Legislation requires pest managers to inspect their pest traps quickly and efficiently, a job made quicker and simpler with the use of digital monitoring products. 

With growing awareness and legislation surrounding animal welfare, most states require Australian pest managers to adhere to 24-hour monitoring of vertebrate live capture traps. This includes rodents in repeating traps, or larger vertebrate cage traps for animals such as pest birds, feral cats, possums and foxes.

However, continuous monitoring to ensure the ethical entrapment of animals can also result in increased costs, as it means having employees available to hit the road 24/7. This is why new technology in trap sensors such as MinkPolice and Ratsense (main picture, above) are such attractive options for pest managers.

MinkPolice is a new kind of trigger sensor that is mounted onto an animal trap in order to monitor the trap status. The MinkPolice sensor is activated by the door closing on a cage trap, the result of a magnet sensor moving or becoming dislodged. In the case of bird traps, a pigeon walking across the trap floor can activate the sensor when it crosses the line suspended from the trap wall to the sensor.
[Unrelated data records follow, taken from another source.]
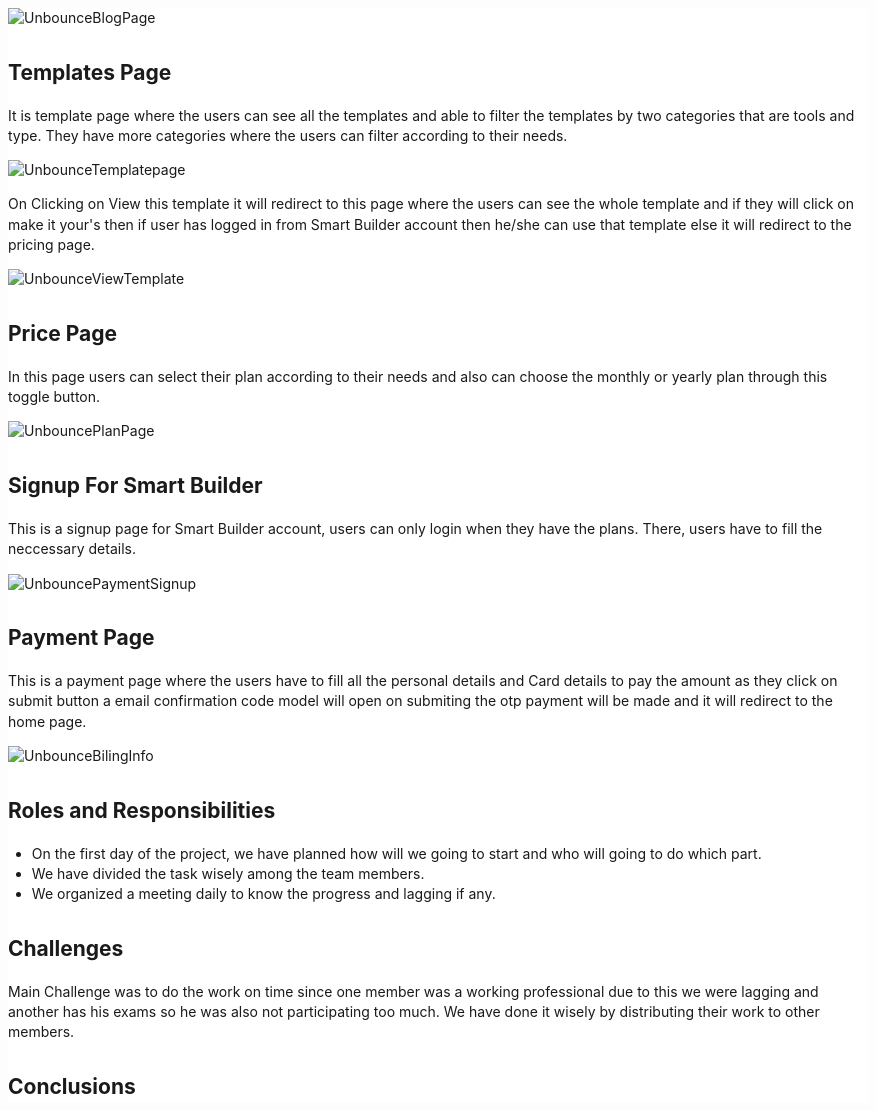 <img width="949" alt="UnbounceBlogPage" src="https://user-images.githubusercontent.com/108893444/201317003-4fc077cc-e184-467f-805a-4e4ab806150f.png">

## Templates Page
It is template page where the users can see all the templates and able to filter the templates by two categories that are tools and type. They have more categories where the users can filter according to their needs.

<img width="946" alt="UnbounceTemplatepage" src="https://user-images.githubusercontent.com/108893444/201214271-6d5609c6-219b-4a5d-abb5-11581f540abc.png">

On Clicking on View this template it will redirect to this page where the users can see the whole template and if they will click on make it your's then if user has logged in from Smart Builder account then he/she can use that template else it will redirect to the pricing page.

<img width="945" alt="UnbounceViewTemplate" src="https://user-images.githubusercontent.com/108893444/201215232-0f6c7a20-743b-4642-b187-651ce7e9093b.png">

## Price Page
In this page users can select their plan according to their needs and also can choose the monthly or yearly plan through this toggle button.

<img width="944" alt="UnbouncePlanPage" src="https://user-images.githubusercontent.com/108893444/201215993-86b9d4ff-9ccc-45a4-a88a-d6b812796381.png">

## Signup For Smart Builder
This is a signup page for Smart Builder account, users can only login when they have the plans. There, users have to fill the neccessary details.

<img width="947" alt="UnbouncePaymentSignup" src="https://user-images.githubusercontent.com/108893444/201218602-c9c69d4c-c8e7-4edd-ad90-bf06ab7dc56f.png">

## Payment Page
This is a payment page where the users have to fill all the personal details and Card details to pay the amount as they click on submit button a email confirmation code model will open on submiting the otp payment will be made and it will redirect to the home page.

<img width="942" alt="UnbounceBilingInfo" src="https://user-images.githubusercontent.com/108893444/201219485-104d1b48-93fc-4e07-95b8-e53708c5e4f8.png">

## Roles and Responsibilities

- On the first day of the project, we have planned how will we going to start and who will going to do which part.
- We have divided the task wisely among the team members.
- We organized a meeting daily to know the progress and lagging if any.

## Challenges

Main Challenge was to do the work on time since one member was a working professional due to this we were lagging and another has his exams so he was also not participating too much. We have done it wisely by distributing their work to other members.

## Conclusions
When MinkPolice is activated, a ‘push’ message is sent immediately to the pest manager’s phone and desktop, alerting them to the trap activation. This signals the need for immediate action to attend to the trapped animal.
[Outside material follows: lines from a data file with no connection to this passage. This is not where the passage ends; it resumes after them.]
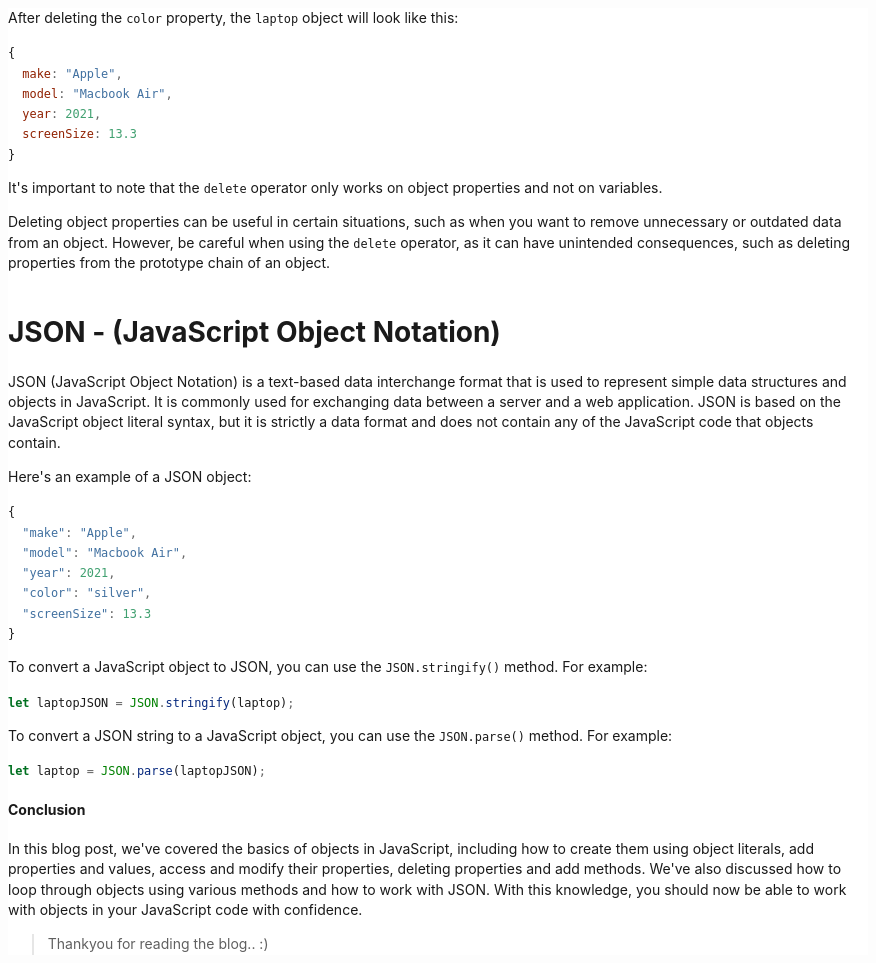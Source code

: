 After deleting the `color` property, the `laptop` object will look like this:

```javascript
{
  make: "Apple",
  model: "Macbook Air",
  year: 2021,
  screenSize: 13.3
}
```

It's important to note that the `delete` operator only works on object properties and not on variables.

Deleting object properties can be useful in certain situations, such as when you want to remove unnecessary or outdated data from an object. However, be careful when using the `delete` operator, as it can have unintended consequences, such as deleting properties from the prototype chain of an object.

# JSON - (JavaScript Object Notation)

JSON (JavaScript Object Notation) is a text-based data interchange format that is used to represent simple data structures and objects in JavaScript. It is commonly used for exchanging data between a server and a web application. JSON is based on the JavaScript object literal syntax, but it is strictly a data format and does not contain any of the JavaScript code that objects contain.

Here's an example of a JSON object:

```js
{
  "make": "Apple",
  "model": "Macbook Air",
  "year": 2021,
  "color": "silver",
  "screenSize": 13.3
}
```

To convert a JavaScript object to JSON, you can use the `JSON.stringify()` method. For example:

```js
let laptopJSON = JSON.stringify(laptop);
```

To convert a JSON string to a JavaScript object, you can use the `JSON.parse()` method. For example:

```js
let laptop = JSON.parse(laptopJSON);
```

#### Conclusion

In this blog post, we've covered the basics of objects in JavaScript, including how to create them using object literals, add properties and values, access and modify their properties, deleting properties and add methods. We've also discussed how to loop through objects using various methods and how to work with JSON. With this knowledge, you should now be able to work with objects in your JavaScript code with confidence.

> Thankyou for reading the blog.. :)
Ratsense is a high-tech rodent surveillance system that offers two sensor options: a passive infrared sensor (Ratsense-i) and an active trap sensor (Ratsense-X). Available in late 2019, the IP65-rated Ratsense-X sensor is activated by an animal passing the sensor ‘eye’, which detects heat and movement.
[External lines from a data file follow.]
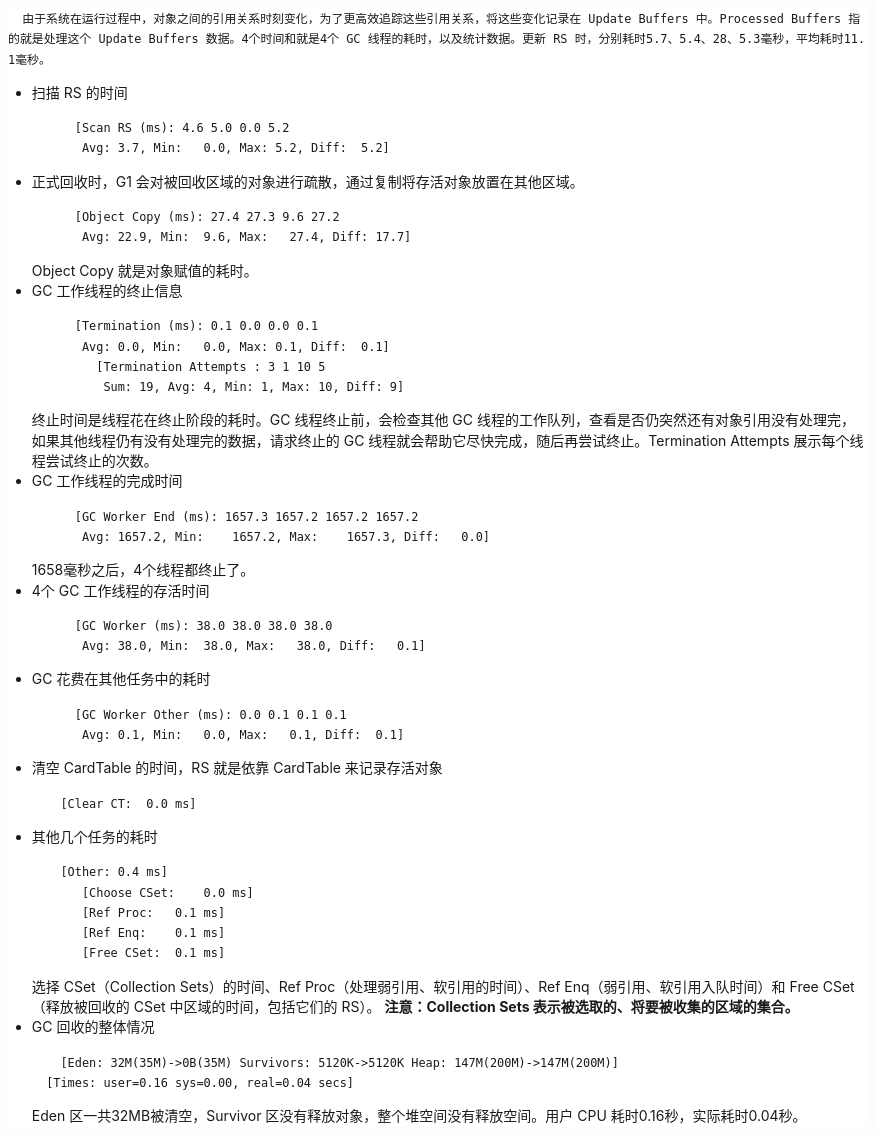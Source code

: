       由于系统在运行过程中，对象之间的引用关系时刻变化，为了更高效追踪这些引用关系，将这些变化记录在 Update Buffers 中。Processed Buffers 指的就是处理这个 Update Buffers 数据。4个时间和就是4个 GC 线程的耗时，以及统计数据。更新 RS 时，分别耗时5.7、5.4、28、5.3毫秒，平均耗时11.1毫秒。
  - 扫描 RS 的时间
    ```
          [Scan RS (ms): 4.6 5.0 0.0 5.2
           Avg: 3.7, Min:   0.0, Max: 5.2, Diff:  5.2]
    ```
  - 正式回收时，G1 会对被回收区域的对象进行疏散，通过复制将存活对象放置在其他区域。
    ```
          [Object Copy (ms): 27.4 27.3 9.6 27.2
           Avg: 22.9, Min:  9.6, Max:   27.4, Diff: 17.7]
    ```
    Object Copy 就是对象赋值的耗时。
  - GC 工作线程的终止信息
    ```
          [Termination (ms): 0.1 0.0 0.0 0.1
           Avg: 0.0, Min:   0.0, Max: 0.1, Diff:  0.1]
             [Termination Attempts : 3 1 10 5
              Sum: 19, Avg: 4, Min: 1, Max: 10, Diff: 9]
    ```
    终止时间是线程花在终止阶段的耗时。GC 线程终止前，会检查其他 GC 线程的工作队列，查看是否仍突然还有对象引用没有处理完，如果其他线程仍有没有处理完的数据，请求终止的 GC 线程就会帮助它尽快完成，随后再尝试终止。Termination Attempts 展示每个线程尝试终止的次数。
  - GC 工作线程的完成时间
    ```
          [GC Worker End (ms): 1657.3 1657.2 1657.2 1657.2
           Avg: 1657.2, Min:    1657.2, Max:    1657.3, Diff:   0.0]
    ```
    1658毫秒之后，4个线程都终止了。
  - 4个 GC 工作线程的存活时间
    ```
          [GC Worker (ms): 38.0 38.0 38.0 38.0
           Avg: 38.0, Min:  38.0, Max:   38.0, Diff:   0.1]
    ```
  - GC 花费在其他任务中的耗时
    ```
          [GC Worker Other (ms): 0.0 0.1 0.1 0.1
           Avg: 0.1, Min:   0.0, Max:   0.1, Diff:  0.1]
    ```
  - 清空 CardTable 的时间，RS 就是依靠 CardTable 来记录存活对象
    ```
        [Clear CT:  0.0 ms]
    ```
  - 其他几个任务的耗时
    ```
        [Other: 0.4 ms]
           [Choose CSet:    0.0 ms]
           [Ref Proc:   0.1 ms]
           [Ref Enq:    0.1 ms]
           [Free CSet:  0.1 ms]
    ```
    选择 CSet（Collection Sets）的时间、Ref Proc（处理弱引用、软引用的时间）、Ref Enq（弱引用、软引用入队时间）和 Free CSet（释放被回收的 CSet 中区域的时间，包括它们的 RS）。
    **注意：Collection Sets 表示被选取的、将要被收集的区域的集合。**
  - GC 回收的整体情况
    ```
        [Eden: 32M(35M)->0B(35M) Survivors: 5120K->5120K Heap: 147M(200M)->147M(200M)]
      [Times: user=0.16 sys=0.00, real=0.04 secs]
    ```
    Eden 区一共32MB被清空，Survivor 区没有释放对象，整个堆空间没有释放空间。用户 CPU 耗时0.16秒，实际耗时0.04秒。
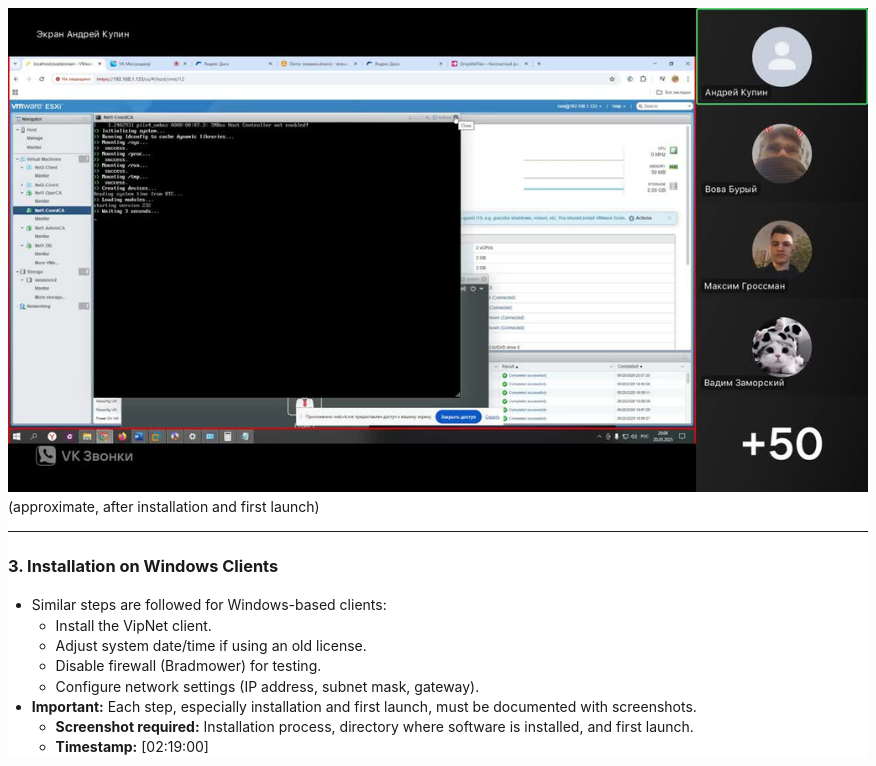 
![Скриншот в 02:09:00](./screenshots/screenshot_02-09-00.jpg)
 (approximate, after installation and first launch)

---

### 3. Installation on Windows Clients
- Similar steps are followed for Windows-based clients:
  - Install the VipNet client.
  - Adjust system date/time if using an old license.
  - Disable firewall (Bradmower) for testing.
  - Configure network settings (IP address, subnet mask, gateway).
- **Important:** Each step, especially installation and first launch, must be documented with screenshots.
  - **Screenshot required:** Installation process, directory where software is installed, and first launch.
  - **Timestamp:** [02:19:00]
Ratsense in use within a Pigeon Magnet trap

When the sensor is triggered, the Ratsense system will send notifications to the pest manager via several platforms. The information populates a dashboard for single or multiple rodent cages or traps. According to Peter McCarthy, Pest IT director, analytics for Ratsense are sophisticated, allowing pest managers to generate alerts, heat maps, analyse trends and access a variety of statistics for client reporting.

With these advancements in trap technology, Mr McCarthy reminded, “Real-time monitoring is not intended to replace daily physical checks as current legislation is yet to fully recognise new technology; however, this new sector of pest management monitoring tools will enhance the current procedures that are in place.

“The sensors are robust, waterproof and ideal for urban and remote monitoring as long as the 4G network is available.”